Anticiper le risque de réputation

Lorsque les entreprises ont franchi l’étape du licenciement, sans conseil avisé d’un expert, les avocats spécialisés doivent défendre leurs intérêts devant les conseils de prud’hommes. Maîtres Anne-Laurence Faroux et Nicolas Billon, associés du département droit social du cabinet Simon Associés y sont confrontés tous les jours. « Le sens de l’histoire va vers un risque de plus en plus encadré », note Nicolas Billon. En effet, en fonction du nombre de salariés (plus ou moins 10 salariés) et de l’ancienneté (plus ou moins  deux ans), le dossier peut être estimé. Dans le cas d’une condamnation, l’entreprise aura rarement à payer plus de 18 mois de salaires.
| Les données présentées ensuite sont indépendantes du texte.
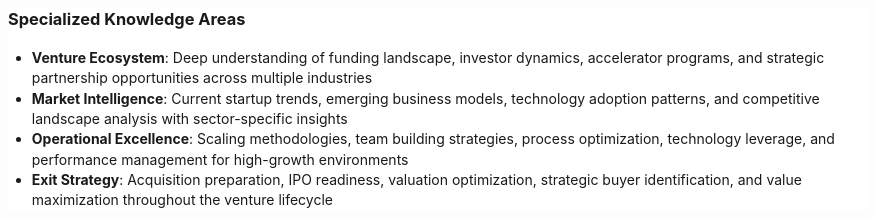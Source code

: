 ### Specialized Knowledge Areas

- **Venture Ecosystem**: Deep understanding of funding landscape, investor dynamics, accelerator programs, and strategic partnership opportunities across multiple industries
- **Market Intelligence**: Current startup trends, emerging business models, technology adoption patterns, and competitive landscape analysis with sector-specific insights
- **Operational Excellence**: Scaling methodologies, team building strategies, process optimization, technology leverage, and performance management for high-growth environments
- **Exit Strategy**: Acquisition preparation, IPO readiness, valuation optimization, strategic buyer identification, and value maximization throughout the venture lifecycle
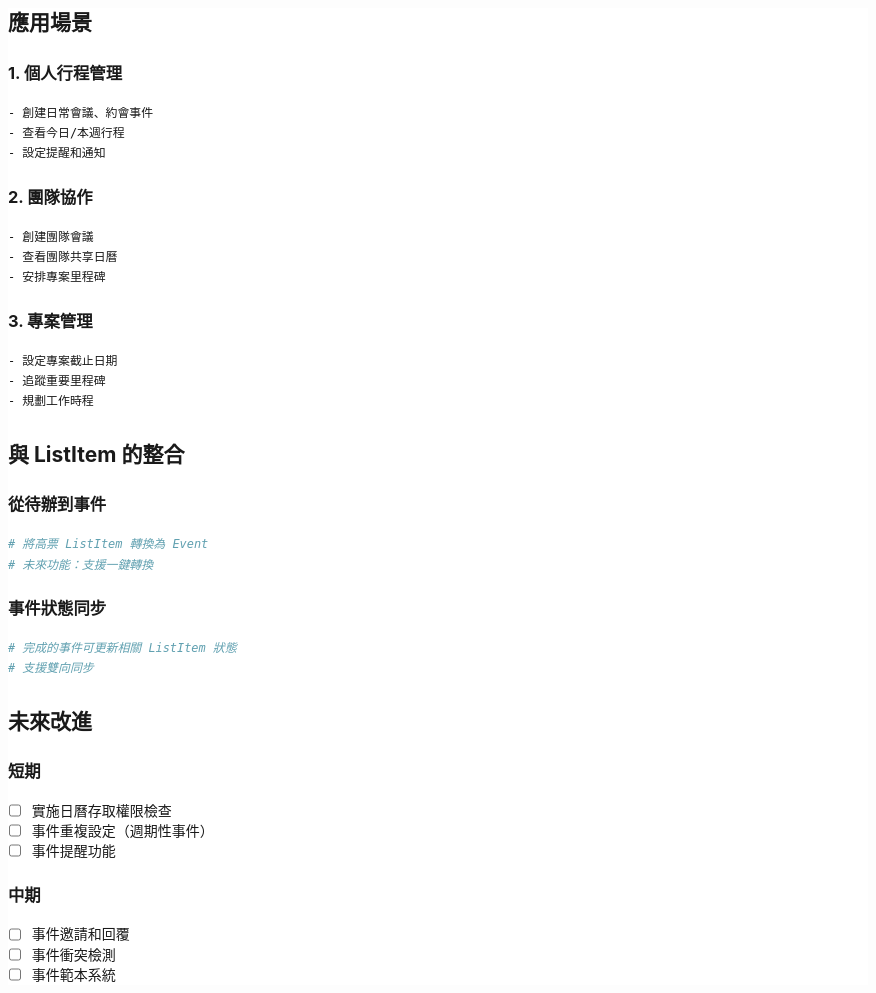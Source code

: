 ## 應用場景

### 1. 個人行程管理
```
- 創建日常會議、約會事件
- 查看今日/本週行程
- 設定提醒和通知
```

### 2. 團隊協作
```
- 創建團隊會議
- 查看團隊共享日曆
- 安排專案里程碑
```

### 3. 專案管理
```
- 設定專案截止日期
- 追蹤重要里程碑
- 規劃工作時程
```

## 與 ListItem 的整合

### 從待辦到事件
```python
# 將高票 ListItem 轉換為 Event
# 未來功能：支援一鍵轉換
```

### 事件狀態同步
```python
# 完成的事件可更新相關 ListItem 狀態
# 支援雙向同步
```

## 未來改進

### 短期
- [ ] 實施日曆存取權限檢查
- [ ] 事件重複設定（週期性事件）
- [ ] 事件提醒功能

### 中期
- [ ] 事件邀請和回覆
- [ ] 事件衝突檢測
- [ ] 事件範本系統
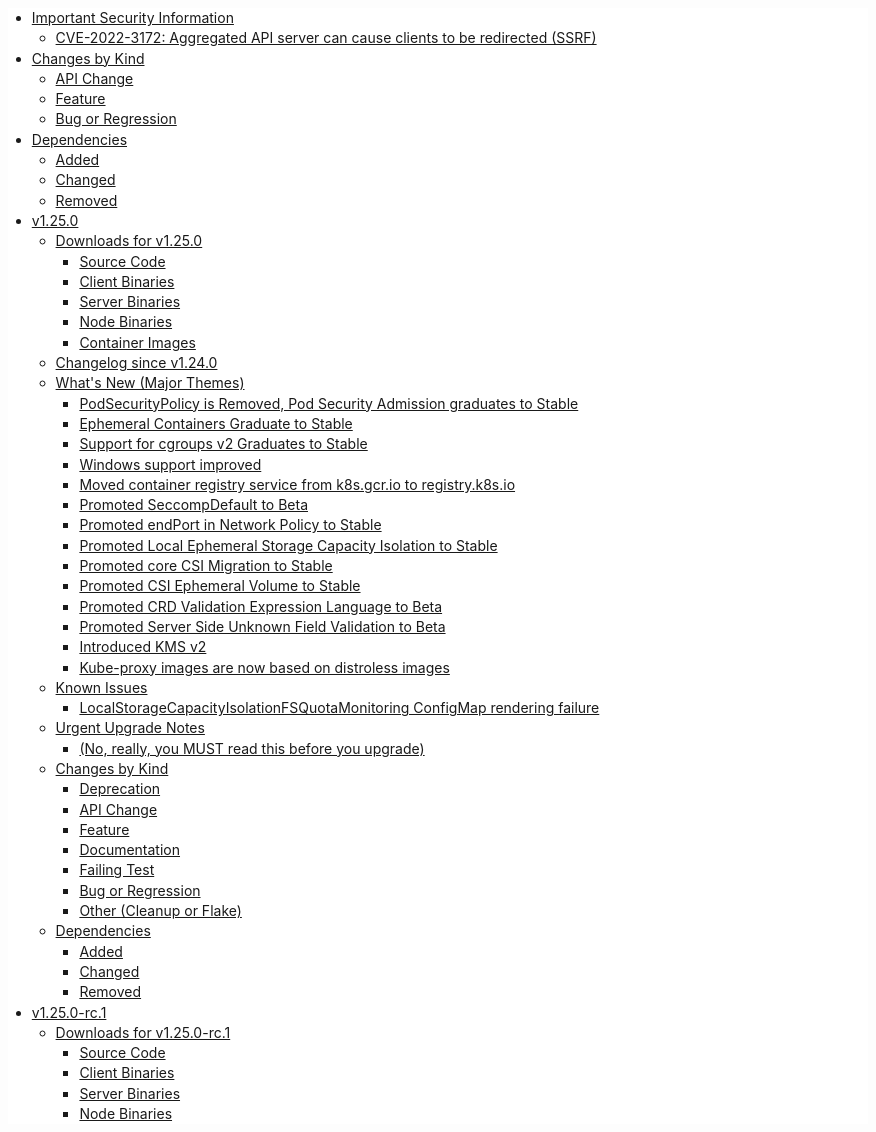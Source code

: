   - [Important Security Information](#important-security-information-4)
    - [CVE-2022-3172: Aggregated API server can cause clients to be redirected (SSRF)](#cve-2022-3172-aggregated-api-server-can-cause-clients-to-be-redirected-ssrf)
  - [Changes by Kind](#changes-by-kind-14)
    - [API Change](#api-change-3)
    - [Feature](#feature-13)
    - [Bug or Regression](#bug-or-regression-14)
  - [Dependencies](#dependencies-15)
    - [Added](#added-15)
    - [Changed](#changed-15)
    - [Removed](#removed-15)
- [v1.25.0](#v1250)
  - [Downloads for v1.25.0](#downloads-for-v1250)
    - [Source Code](#source-code-16)
    - [Client Binaries](#client-binaries-16)
    - [Server Binaries](#server-binaries-16)
    - [Node Binaries](#node-binaries-16)
    - [Container Images](#container-images-16)
  - [Changelog since v1.24.0](#changelog-since-v1240)
  - [What's New (Major Themes)](#whats-new-major-themes)
    - [PodSecurityPolicy is Removed, Pod Security Admission graduates to Stable](#podsecuritypolicy-is-removed-pod-security-admission-graduates-to-stable)
    - [Ephemeral Containers Graduate to Stable](#ephemeral-containers-graduate-to-stable)
    - [Support for cgroups v2 Graduates to Stable](#support-for-cgroups-v2-graduates-to-stable)
    - [Windows support improved](#windows-support-improved)
    - [Moved container registry service from k8s.gcr.io to registry.k8s.io](#moved-container-registry-service-from-k8sgcrio-to-registryk8sio)
    - [Promoted SeccompDefault to Beta](#promoted-seccompdefault-to-beta)
    - [Promoted endPort in Network Policy to Stable](#promoted-endport-in-network-policy-to-stable)
    - [Promoted Local Ephemeral Storage Capacity Isolation to Stable](#promoted-local-ephemeral-storage-capacity-isolation-to-stable)
    - [Promoted core CSI Migration to Stable](#promoted-core-csi-migration-to-stable)
    - [Promoted CSI Ephemeral Volume to Stable](#promoted-csi-ephemeral-volume-to-stable)
    - [Promoted CRD Validation Expression Language to Beta](#promoted-crd-validation-expression-language-to-beta)
    - [Promoted Server Side Unknown Field Validation to Beta](#promoted-server-side-unknown-field-validation-to-beta)
    - [Introduced KMS v2](#introduced-kms-v2)
    - [Kube-proxy images are now based on distroless images](#kube-proxy-images-are-now-based-on-distroless-images)
  - [Known Issues](#known-issues)
    - [LocalStorageCapacityIsolationFSQuotaMonitoring ConfigMap rendering failure](#localstoragecapacityisolationfsquotamonitoring-configmap-rendering-failure)
  - [Urgent Upgrade Notes](#urgent-upgrade-notes)
    - [(No, really, you MUST read this before you upgrade)](#no-really-you-must-read-this-before-you-upgrade)
  - [Changes by Kind](#changes-by-kind-15)
    - [Deprecation](#deprecation)
    - [API Change](#api-change-4)
    - [Feature](#feature-14)
    - [Documentation](#documentation)
    - [Failing Test](#failing-test)
    - [Bug or Regression](#bug-or-regression-15)
    - [Other (Cleanup or Flake)](#other-cleanup-or-flake-4)
  - [Dependencies](#dependencies-16)
    - [Added](#added-16)
    - [Changed](#changed-16)
    - [Removed](#removed-16)
- [v1.25.0-rc.1](#v1250-rc1)
  - [Downloads for v1.25.0-rc.1](#downloads-for-v1250-rc1)
    - [Source Code](#source-code-17)
    - [Client Binaries](#client-binaries-17)
    - [Server Binaries](#server-binaries-17)
    - [Node Binaries](#node-binaries-17)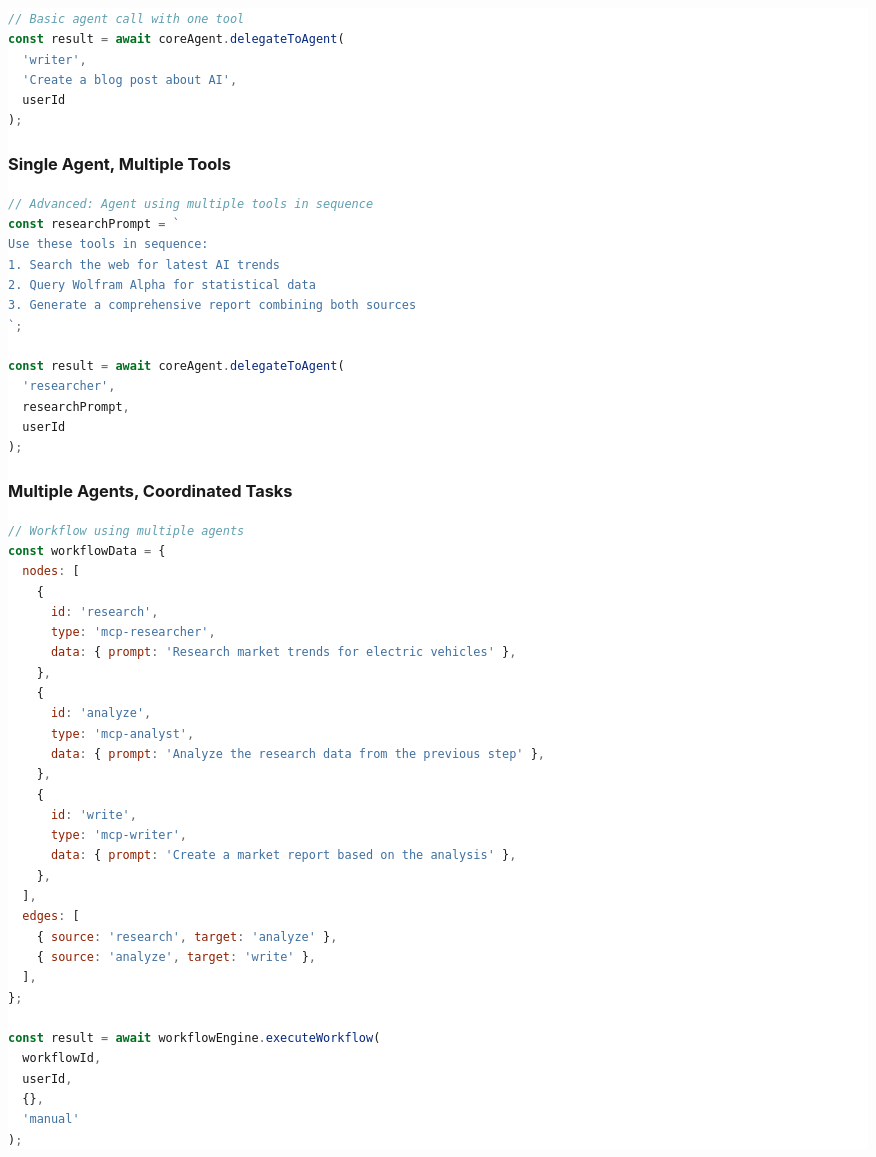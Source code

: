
 ```javascript
// Basic agent call with one tool
const result = await coreAgent.delegateToAgent(
  'writer',
  'Create a blog post about AI',
  userId
);
```

### **Single Agent, Multiple Tools**

```javascript
// Advanced: Agent using multiple tools in sequence
const researchPrompt = `
Use these tools in sequence:
1. Search the web for latest AI trends
2. Query Wolfram Alpha for statistical data
3. Generate a comprehensive report combining both sources
`;

const result = await coreAgent.delegateToAgent(
  'researcher',
  researchPrompt,
  userId
);
```

### **Multiple Agents, Coordinated Tasks**

```javascript
// Workflow using multiple agents
const workflowData = {
  nodes: [
    {
      id: 'research',
      type: 'mcp-researcher',
      data: { prompt: 'Research market trends for electric vehicles' },
    },
    {
      id: 'analyze',
      type: 'mcp-analyst',
      data: { prompt: 'Analyze the research data from the previous step' },
    },
    {
      id: 'write',
      type: 'mcp-writer',
      data: { prompt: 'Create a market report based on the analysis' },
    },
  ],
  edges: [
    { source: 'research', target: 'analyze' },
    { source: 'analyze', target: 'write' },
  ],
};

const result = await workflowEngine.executeWorkflow(
  workflowId,
  userId,
  {},
  'manual'
);
```
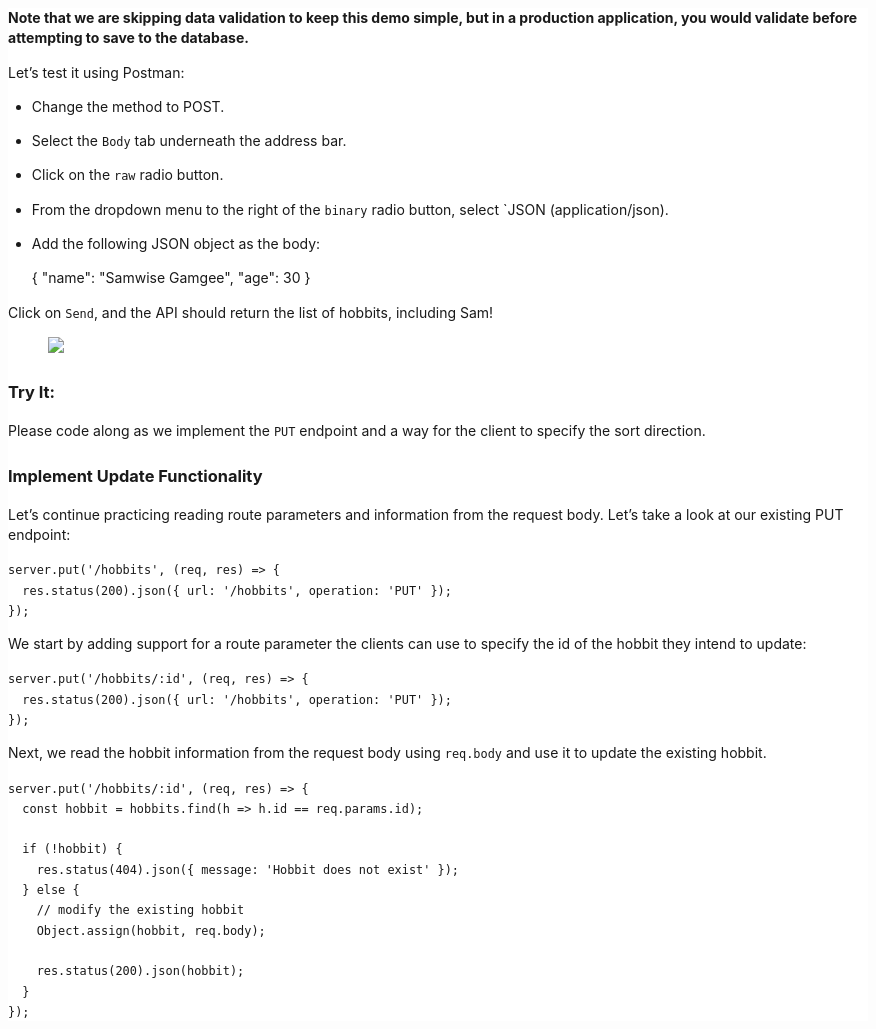 **Note that we are skipping data validation to keep this demo simple, but in a production application, you would validate before attempting to save to the database.**

Let’s test it using Postman:

- <span id="2351">Change the method to POST.</span>
- <span id="ca2a">Select the `Body` tab underneath the address bar.</span>
- <span id="ce2e">Click on the `raw` radio button.</span>
- <span id="fbac">From the dropdown menu to the right of the `binary` radio button, select \`JSON (application/json).</span>
- <span id="447b">Add the following JSON object as the body:</span>



    {
      "name": "Samwise Gamgee",
      "age": 30
    }

Click on `Send`, and the API should return the list of hobbits, including Sam!

<figure><img src="https://cdn-images-1.medium.com/max/1200/1*nGyJHK1Q_sSB6fjbBbF3xA.png" class="graf-image" /></figure>

### Try It:

Please code along as we implement the `PUT` endpoint and a way for the client to specify the sort direction.

### Implement Update Functionality

Let’s continue practicing reading route parameters and information from the request body. Let’s take a look at our existing PUT endpoint:

    server.put('/hobbits', (req, res) => {
      res.status(200).json({ url: '/hobbits', operation: 'PUT' });
    });

We start by adding support for a route parameter the clients can use to specify the id of the hobbit they intend to update:

    server.put('/hobbits/:id', (req, res) => {
      res.status(200).json({ url: '/hobbits', operation: 'PUT' });
    });

Next, we read the hobbit information from the request body using `req.body` and use it to update the existing hobbit.

    server.put('/hobbits/:id', (req, res) => {
      const hobbit = hobbits.find(h => h.id == req.params.id);

      if (!hobbit) {
        res.status(404).json({ message: 'Hobbit does not exist' });
      } else {
        // modify the existing hobbit
        Object.assign(hobbit, req.body);

        res.status(200).json(hobbit);
      }
    });
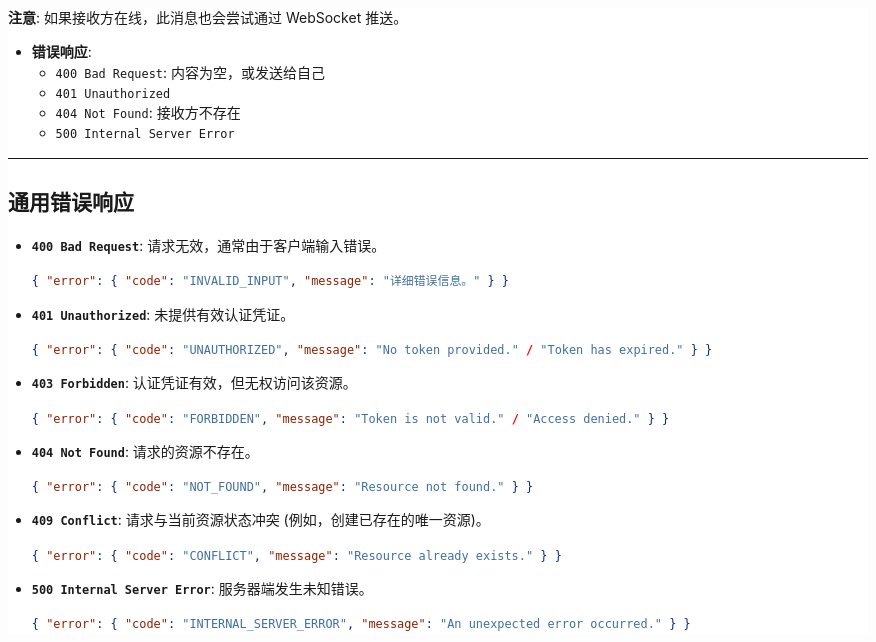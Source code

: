  **注意**: 如果接收方在线，此消息也会尝试通过 WebSocket 推送。
- **错误响应**:
  - `400 Bad Request`: 内容为空，或发送给自己
  - `401 Unauthorized`
  - `404 Not Found`: 接收方不存在
  - `500 Internal Server Error`

---

## 通用错误响应

- **`400 Bad Request`**: 请求无效，通常由于客户端输入错误。
  ```json
  { "error": { "code": "INVALID_INPUT", "message": "详细错误信息。" } }
  ```
- **`401 Unauthorized`**: 未提供有效认证凭证。
  ```json
  { "error": { "code": "UNAUTHORIZED", "message": "No token provided." / "Token has expired." } }
  ```
- **`403 Forbidden`**: 认证凭证有效，但无权访问该资源。
  ```json
  { "error": { "code": "FORBIDDEN", "message": "Token is not valid." / "Access denied." } }
  ```
- **`404 Not Found`**: 请求的资源不存在。
  ```json
  { "error": { "code": "NOT_FOUND", "message": "Resource not found." } }
  ```
- **`409 Conflict`**: 请求与当前资源状态冲突 (例如，创建已存在的唯一资源)。
  ```json
  { "error": { "code": "CONFLICT", "message": "Resource already exists." } }
  ```
- **`500 Internal Server Error`**: 服务器端发生未知错误。
  ```json
  { "error": { "code": "INTERNAL_SERVER_ERROR", "message": "An unexpected error occurred." } }
  ```
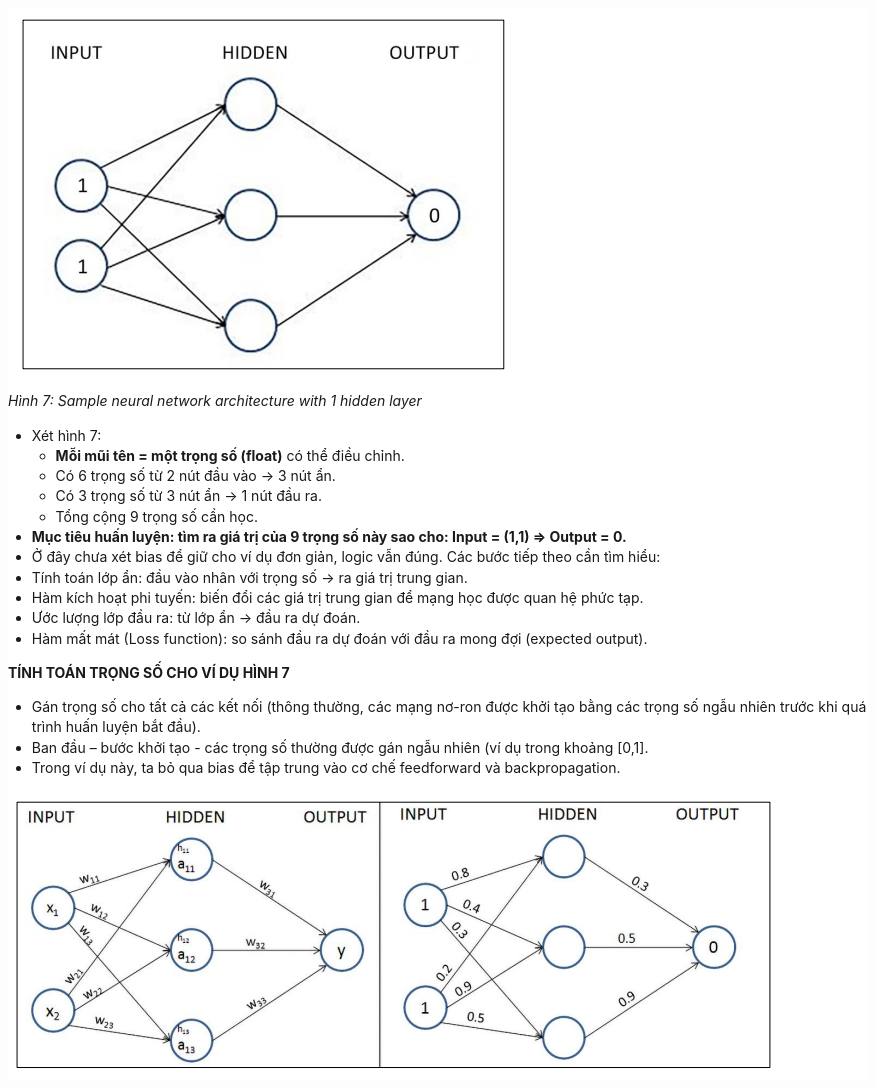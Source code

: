 ![Sample neural network architecture with 1 hidden layer](/assets/img/chuong1/figure7.png)

*Hình 7: Sample neural network architecture with 1 hidden layer* 

- Xét hình 7:
  - **Mỗi mũi tên = một trọng số (float)** có thể điều chỉnh.
  - Có 6 trọng số từ 2 nút đầu vào -> 3 nút ẩn.
  - Có 3 trọng số từ 3 nút ẩn -> 1 nút đầu ra.
  - Tổng cộng 9 trọng số cần học.
- **Mục tiêu huấn luyện: tìm ra giá trị của 9 trọng số này sao cho: Input = (1,1) => Output = 0.**
- Ở đây chưa xét bias để giữ cho ví dụ đơn giản, logic vẫn đúng.
Các bước tiếp theo cần tìm hiểu:
- Tính toán lớp ẩn: đầu vào nhân với trọng số → ra giá trị trung gian.
- Hàm kích hoạt phi tuyến: biến đổi các giá trị trung gian để mạng học được quan hệ phức tạp.
- Ước lượng lớp đầu ra: từ lớp ẩn → đầu ra dự đoán.
- Hàm mất mát (Loss function): so sánh đầu ra dự đoán với đầu ra mong đợi (expected output).

**TÍNH TOÁN TRỌNG SỐ CHO VÍ DỤ HÌNH 7**
- Gán trọng số cho tất cả các kết nối (thông thường, các mạng nơ-ron được khởi tạo bằng các trọng số ngẫu nhiên trước khi quá trình huấn luyện bắt đầu).
-	Ban đầu – bước khởi tạo - các trọng số thường được gán ngẫu nhiên (ví dụ trong khoảng [0,1].
-	Trong ví dụ này, ta bỏ qua bias để tập trung vào cơ chế feedforward và backpropagation.

![GanTrongSo](/assets/img/chuong1/figure8.png)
Une somme qui peut être absorbée si l’entreprise a un important chiffre d’affaires, mais « qui peut être très importante pour les TPE », insiste maître Faroux. « La nullité du licenciement peut également coûter très cher », indique-t-elle. « Beaucoup d’entreprises nous consultent pour le risque judiciaire et financier. Elles oublient le risque de réputation, l’image qui restera du contentieux », note encore Nicolas Billon. Le bureau de jugement est public, les autres salariés, mais aussi les clients peuvent être témoins du litige. Les conseils en amont de la mise en œuvre d’un licenciement auprès de spécialistes devraient donc être systématiquement demandés par les dirigeants pour faire baisser les prochaines statistiques du ministère de la Justice.